Monitoring drzew przez Google Earth
System RFID (Radio frequency identification) został stworzony po to, aby ułatwić codzienną kontrolę nad przepływem towarów w dużych firmach i przedsiębiorstwach. Z kolei na Hawajach czipów RFID używa się do monitoringu zalesienia i lokalizacji poszczególnych drzew. Wszystko to z myślą o inwestorach, którzy zakładają plantacje drzew Acacia Koa.
07.05.2010 | aktual.: 11.03.2022 15:13
System RFID (Radio frequency identification) został stworzony po to, aby ułatwić codzienną kontrolę nad przepływem towarów w dużych firmach i przedsiębiorstwach. Z kolei na Hawajach czipów RFID używa się do monitoringu zalesienia i lokalizacji poszczególnych drzew. Wszystko to z myślą o inwestorach, którzy zakładają plantacje drzew Acacia Koa.

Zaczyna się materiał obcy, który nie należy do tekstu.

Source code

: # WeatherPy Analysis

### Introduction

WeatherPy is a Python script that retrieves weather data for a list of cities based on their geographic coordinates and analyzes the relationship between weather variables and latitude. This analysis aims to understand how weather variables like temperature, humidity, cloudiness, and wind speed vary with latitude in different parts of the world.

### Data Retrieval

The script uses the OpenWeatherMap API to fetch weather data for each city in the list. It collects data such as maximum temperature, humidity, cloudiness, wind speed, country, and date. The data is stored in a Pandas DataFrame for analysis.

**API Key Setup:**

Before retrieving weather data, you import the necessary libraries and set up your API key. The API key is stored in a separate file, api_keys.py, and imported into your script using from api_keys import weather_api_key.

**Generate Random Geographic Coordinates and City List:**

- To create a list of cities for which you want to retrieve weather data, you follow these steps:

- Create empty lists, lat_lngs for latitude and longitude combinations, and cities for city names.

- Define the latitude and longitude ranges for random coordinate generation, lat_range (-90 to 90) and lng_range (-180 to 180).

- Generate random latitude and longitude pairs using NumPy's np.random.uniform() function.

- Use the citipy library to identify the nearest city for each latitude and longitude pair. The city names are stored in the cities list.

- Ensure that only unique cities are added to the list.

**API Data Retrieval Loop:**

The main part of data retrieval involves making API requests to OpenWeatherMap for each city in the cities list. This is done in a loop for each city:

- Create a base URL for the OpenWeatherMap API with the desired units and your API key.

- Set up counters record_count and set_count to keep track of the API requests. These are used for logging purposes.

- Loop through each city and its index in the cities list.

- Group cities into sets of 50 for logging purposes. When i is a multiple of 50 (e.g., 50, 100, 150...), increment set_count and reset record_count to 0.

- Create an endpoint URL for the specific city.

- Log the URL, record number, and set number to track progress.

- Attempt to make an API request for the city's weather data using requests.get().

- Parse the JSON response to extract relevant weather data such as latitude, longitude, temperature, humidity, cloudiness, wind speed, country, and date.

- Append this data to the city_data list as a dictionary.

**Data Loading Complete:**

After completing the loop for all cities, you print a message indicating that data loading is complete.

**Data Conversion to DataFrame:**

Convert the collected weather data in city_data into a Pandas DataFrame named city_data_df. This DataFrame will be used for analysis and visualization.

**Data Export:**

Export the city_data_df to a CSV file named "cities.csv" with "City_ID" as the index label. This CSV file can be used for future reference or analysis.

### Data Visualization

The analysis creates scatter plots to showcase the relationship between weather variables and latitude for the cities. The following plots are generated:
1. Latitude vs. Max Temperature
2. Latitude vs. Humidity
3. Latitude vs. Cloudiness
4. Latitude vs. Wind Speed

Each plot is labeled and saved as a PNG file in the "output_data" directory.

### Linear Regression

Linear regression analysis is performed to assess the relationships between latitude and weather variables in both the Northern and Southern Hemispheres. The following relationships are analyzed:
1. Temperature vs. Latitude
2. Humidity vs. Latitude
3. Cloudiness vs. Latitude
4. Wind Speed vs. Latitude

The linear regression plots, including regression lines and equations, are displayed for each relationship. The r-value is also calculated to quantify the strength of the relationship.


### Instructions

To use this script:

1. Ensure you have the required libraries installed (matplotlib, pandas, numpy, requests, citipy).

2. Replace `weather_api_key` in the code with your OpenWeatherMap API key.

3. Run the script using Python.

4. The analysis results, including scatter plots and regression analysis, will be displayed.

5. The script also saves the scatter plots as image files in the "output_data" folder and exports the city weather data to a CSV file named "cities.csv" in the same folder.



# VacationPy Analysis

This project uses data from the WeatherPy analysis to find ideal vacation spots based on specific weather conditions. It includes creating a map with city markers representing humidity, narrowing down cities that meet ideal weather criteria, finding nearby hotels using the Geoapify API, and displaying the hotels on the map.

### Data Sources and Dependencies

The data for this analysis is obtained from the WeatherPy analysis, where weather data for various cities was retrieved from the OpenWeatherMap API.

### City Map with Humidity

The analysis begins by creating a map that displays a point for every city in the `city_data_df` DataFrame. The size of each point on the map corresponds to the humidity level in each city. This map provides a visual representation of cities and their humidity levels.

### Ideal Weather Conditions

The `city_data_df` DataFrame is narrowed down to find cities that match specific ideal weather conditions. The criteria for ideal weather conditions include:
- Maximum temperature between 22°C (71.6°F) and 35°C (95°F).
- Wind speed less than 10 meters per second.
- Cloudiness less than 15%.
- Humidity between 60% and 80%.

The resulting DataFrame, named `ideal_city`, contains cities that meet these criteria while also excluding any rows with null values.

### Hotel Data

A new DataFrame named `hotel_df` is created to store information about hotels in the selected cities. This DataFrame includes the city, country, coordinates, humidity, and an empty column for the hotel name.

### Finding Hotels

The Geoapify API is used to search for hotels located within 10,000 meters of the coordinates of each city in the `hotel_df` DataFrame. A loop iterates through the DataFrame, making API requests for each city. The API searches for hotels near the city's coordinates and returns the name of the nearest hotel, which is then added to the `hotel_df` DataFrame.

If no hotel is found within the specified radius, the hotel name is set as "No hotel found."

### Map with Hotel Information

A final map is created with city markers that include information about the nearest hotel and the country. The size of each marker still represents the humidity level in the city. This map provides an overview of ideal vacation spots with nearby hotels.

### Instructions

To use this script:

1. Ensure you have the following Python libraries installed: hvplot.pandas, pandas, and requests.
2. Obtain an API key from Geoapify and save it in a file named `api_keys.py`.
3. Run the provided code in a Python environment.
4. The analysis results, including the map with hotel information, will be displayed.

Co jest szczególnego w drzewach Koa? Tak naprawdę nic. Uzyskuje się z nich zwyczajne drewno oraz owoce. Chodzi tylko i wyłącznie o łatwe udostępnianie informacji inwestorom na temat ich plantacji. RFID współpracuje z systemem lokalizacji, który wskaże wybrane drzewo i poda jego dokładne położenie geograficzne. Czipy równie dobrze mogą być implementowane w innych gatunkach roślin.
Innowacyjny program ma wspierać rozwój plantacji i zapobiegać nieporozumieniom. Koa sadzone są bardzo gęsto, aby jak najlepiej wykorzystać ziemię przeznaczoną pod ich uprawę. Z tego powodu trudno jest określić w późniejszym czasie czy konkretne drzewo wyrosło na własnej czy na sąsiadującej działce należącej do innego inwestora.
Udostępnienie podglądu plantacji w trybie online jest kwestią czasu. Niewykluczone, że zamiast specjalistycznego oprogramowania usługa będzie zintegrowana z Google Earth. Jeśli program spełni swoją funkcję, to prawdopodobnie w przyszłości będą mogli z niego skorzystać także rolnicy czy sadownicy. Miejmy nadzieję, że równie szybko będą czipowane truskawki, ziemniaki i pieczarki. Bez tego nie wyobrażam sobie dalszej egzystencji.